Membership includes Cheltenham Racecourse Annual Membership, allowing you to enjoy the Cheltenham Festival from the exclusive Cheltenham and South West Racing Club Members Lounge, with special guest visitors, and full membership at Wincanton, Exeter and Warwick, making this a fantastic club to join for any racing fan.

Cheltenham and South West Racing Club members can enjoy unparalleled access to all the thrills of the Jump racing season


The most exclusive membership at Cheltenham Racecourse

The Cheltenham Club offers an exclusive membership and hospitality experience at Cheltenham Racecourse. The Cheltenham Club Restaurant stretches across the top floor of the Princess Royal Stand. It boasts amazing views of the racecourse and features a glass rotunda overlooking the famous Cheltenham Parade Ring and Winners’ Enclosure. Being a member of the Cheltenham Club is special and the team in the Cheltenham Club restaurant is passionate about the Club and deliver an unparalleled experience to members in terms of both dining and atmosphere. The restaurant offers a fine dining experience, with carefully curated menus that champion The Jockey Club’s local and sustainable ethos. Members enjoyed a delicious range of locally sourced produce last year, from the award-winning smoked salmon of the Severn and Wye Valley Smokery to the

Cotswold Gold rapeseed oil produced in Broadway. The Jockey Club catering team are continually working to make sure the food served at Cheltenham is not only of the highest quality, but it is also as local as possible.

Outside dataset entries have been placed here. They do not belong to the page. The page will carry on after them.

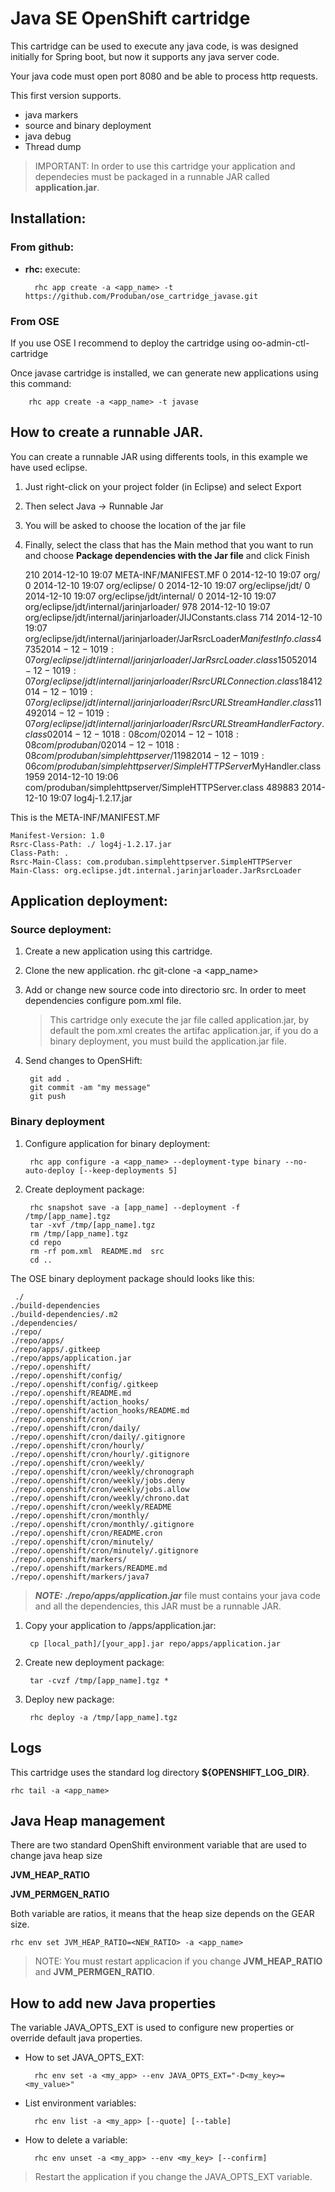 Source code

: # Java SE OpenShift cartridge

This cartridge can be used to execute any java code, is was designed initially for Spring boot, but now it supports any java server code.

Your java code must open port 8080 and be able to process http requests.

This first version supports.

* java markers
* source and binary deployment
* java debug
* Thread dump

> IMPORTANT: In order to use this cartridge your application and dependecies must be packaged in a runnable JAR called **application.jar**.


## Installation:

### From github:
* **rhc:** execute:
        
        rhc app create -a <app_name> -t https://github.com/Produban/ose_cartridge_javase.git
        
### From OSE
 If you use OSE I recommend to deploy the cartridge using oo-admin-ctl-cartridge
 
Once javase cartridge is installed, we can generate new applications using this command:    

        rhc app create -a <app_name> -t javase

## How to create a runnable JAR.

You can create a runnable JAR using differents tools, in this example we have used eclipse.

1. Just right-click on your project folder (in Eclipse) and select Export

2. Then select Java -> Runnable Jar

3. You will be asked to choose the location of the jar file

4. Finally, select the class that has the Main method that you want to run and choose **Package dependencies with the Jar file** and click Finish


    210  2014-12-10 19:07   META-INF/MANIFEST.MF
        0  2014-12-10 19:07   org/
        0  2014-12-10 19:07   org/eclipse/
        0  2014-12-10 19:07   org/eclipse/jdt/
        0  2014-12-10 19:07   org/eclipse/jdt/internal/
        0  2014-12-10 19:07   org/eclipse/jdt/internal/jarinjarloader/
      978  2014-12-10 19:07   org/eclipse/jdt/internal/jarinjarloader/JIJConstants.class
      714  2014-12-10 19:07   org/eclipse/jdt/internal/jarinjarloader/JarRsrcLoader$ManifestInfo.class
     4735  2014-12-10 19:07   org/eclipse/jdt/internal/jarinjarloader/JarRsrcLoader.class
     1505  2014-12-10 19:07   org/eclipse/jdt/internal/jarinjarloader/RsrcURLConnection.class
     1841  2014-12-10 19:07   org/eclipse/jdt/internal/jarinjarloader/RsrcURLStreamHandler.class
     1149  2014-12-10 19:07   org/eclipse/jdt/internal/jarinjarloader/RsrcURLStreamHandlerFactory.class
        0  2014-12-10 18:08   com/
        0  2014-12-10 18:08   com/produban/
        0  2014-12-10 18:08   com/produban/simplehttpserver/
     1198  2014-12-10 19:06   com/produban/simplehttpserver/SimpleHTTPServer$MyHandler.class
     1959  2014-12-10 19:06   com/produban/simplehttpserver/SimpleHTTPServer.class
    489883  2014-12-10 19:07   log4j-1.2.17.jar


This is the META-INF/MANIFEST.MF


    Manifest-Version: 1.0
    Rsrc-Class-Path: ./ log4j-1.2.17.jar
    Class-Path: .
    Rsrc-Main-Class: com.produban.simplehttpserver.SimpleHTTPServer
    Main-Class: org.eclipse.jdt.internal.jarinjarloader.JarRsrcLoader


## Application deployment:

### Source deployment:
1. Create a new application using this cartridge.
2. Clone the new application.
        rhc git-clone -a <app_name>

2. Add or change new source code into directorio src. In order to meet dependencies configure pom.xml file.

    > This cartridge only execute the jar file called application.jar, by default the pom.xml creates the artifac application.jar, if you do a binary deployment, you must build the application.jar file.
    
    
3. Send changes to OpenSHift:
  
        git add .
        git commit -am "my message"
        git push

### Binary deployment
1. Configure application for binary deployment:
  
        rhc app configure -a <app_name> --deployment-type binary --no-auto-deploy [--keep-deployments 5]

1. Create deployment package:
        
        rhc snapshot save -a [app_name] --deployment -f /tmp/[app_name].tgz
        tar -xvf /tmp/[app_name].tgz 
        rm /tmp/[app_name].tgz
        cd repo
        rm -rf pom.xml  README.md  src
        cd ..

The OSE binary deployment package should looks like this:



     ./
    ./build-dependencies
    ./build-dependencies/.m2
    ./dependencies/
    ./repo/
    ./repo/apps/
    ./repo/apps/.gitkeep
    ./repo/apps/application.jar
    ./repo/.openshift/
    ./repo/.openshift/config/
    ./repo/.openshift/config/.gitkeep
    ./repo/.openshift/README.md
    ./repo/.openshift/action_hooks/
    ./repo/.openshift/action_hooks/README.md
    ./repo/.openshift/cron/
    ./repo/.openshift/cron/daily/
    ./repo/.openshift/cron/daily/.gitignore
    ./repo/.openshift/cron/hourly/
    ./repo/.openshift/cron/hourly/.gitignore
    ./repo/.openshift/cron/weekly/
    ./repo/.openshift/cron/weekly/chronograph
    ./repo/.openshift/cron/weekly/jobs.deny
    ./repo/.openshift/cron/weekly/jobs.allow
    ./repo/.openshift/cron/weekly/chrono.dat
    ./repo/.openshift/cron/weekly/README
    ./repo/.openshift/cron/monthly/
    ./repo/.openshift/cron/monthly/.gitignore
    ./repo/.openshift/cron/README.cron
    ./repo/.openshift/cron/minutely/
    ./repo/.openshift/cron/minutely/.gitignore
    ./repo/.openshift/markers/
    ./repo/.openshift/markers/README.md
    ./repo/.openshift/markers/java7


> ***NOTE:*** ***./repo/apps/application.jar*** file must contains your java code and all the dependencies, this JAR must be a runnable JAR.

1. Copy your application to /apps/application.jar:
        
        cp [local_path]/[your_app].jar repo/apps/application.jar

1. Create new deployment package:
        
        tar -cvzf /tmp/[app_name].tgz *
    
1. Deploy new package:
        
        rhc deploy -a /tmp/[app_name].tgz


## Logs
This cartridge uses the standard log directory **${OPENSHIFT_LOG_DIR}**. 
        
    rhc tail -a <app_name>

## Java Heap management
There are two standard OpenShift environment variable that are used to change java heap size 

**JVM_HEAP_RATIO**

**JVM_PERMGEN_RATIO**

Both variable are ratios, it means that the heap size depends on the GEAR size.

    rhc env set JVM_HEAP_RATIO=<NEW_RATIO> -a <app_name>
    
> NOTE: You must restart applicacion if you change **JVM_HEAP_RATIO** and **JVM_PERMGEN_RATIO**.

## How to add new Java properties
The variable JAVA_OPTS_EXT is used to configure new properties or override default java properties.

* How to set JAVA_OPTS_EXT:
        
        rhc env set -a <my_app> --env JAVA_OPTS_EXT="-D<my_key>=<my_value>"

* List environment variables:
        
        rhc env list -a <my_app> [--quote] [--table]
    
* How to delete a variable:
        
        rhc env unset -a <my_app> --env <my_key> [--confirm]
    
> Restart the application if you change the JAVA_OPTS_EXT variable.
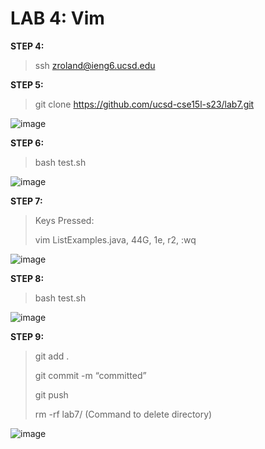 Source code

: # LAB 4: Vim

**STEP 4:**
>ssh zroland@ieng6.ucsd.edu

**STEP 5:**
>git clone https://github.com/ucsd-cse15l-s23/lab7.git

![image](https://ibb.co/LRNf267)

**STEP 6:**
>bash test.sh

![image](https://ibb.co/6HNyynW)

**STEP 7:**
>Keys Pressed:
>
>vim ListExamples.java, 44G, 1e, r2, :wq

![image](https://ibb.co/T2LmBRC)

**STEP 8:**
>bash test.sh

![image](https://ibb.co/s5Q3nCb)

**STEP 9:**
>git add .
>
>git commit -m “committed”
>
>git push
>
>rm -rf lab7/ (Command to delete directory)

![image](https://ibb.co/m0jMXLg)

Those with Full Membership of The Cheltenham Club can use the facility throughout the season. They have their own table for 16 race days from where they enjoy a sumptuous four-course à la carte lunch while taking in the surroundings and the top-quality racing. For those unable to attend every Cheltenham Raceday, there are two other membership options: Chase Membership and Hurdle Membership. These options enable the use of The Cheltenham Club eight days of the season, including two days at the Cheltenham Festival in Cheltenham Club and two days in days in Chez Roux Restaurant, a facility that also overlooks the course and is hosted by

the famous chef Michel Albert Roux. A Cheltenham Club Membership offers additional hosted Club events. Last year, members were treated to a stay and three-course dinner in the world-famous and historic Jockey Club Rooms in Newmarket, followed by a tour of the gallops and National Stud. Another event is the exclusive Cheltenham Festival Preview Night, which takes place in the Ellenborough Park Hotel. The 2023 panel included former Champion and Cheltenham Gold Cup-winning jockey Richard Johnson, multiple Festival-winning jockey Tom Scudamore and former jockey and ITV Racing presenter Luke Harvey, and was hosted by BBC 5 Live’s Gina Bryce.

With the superb sporting action, fantastic Cheltenham Club atmosphere and delicious food, The Cheltenham Club is the pinnacle of sporting hospitality.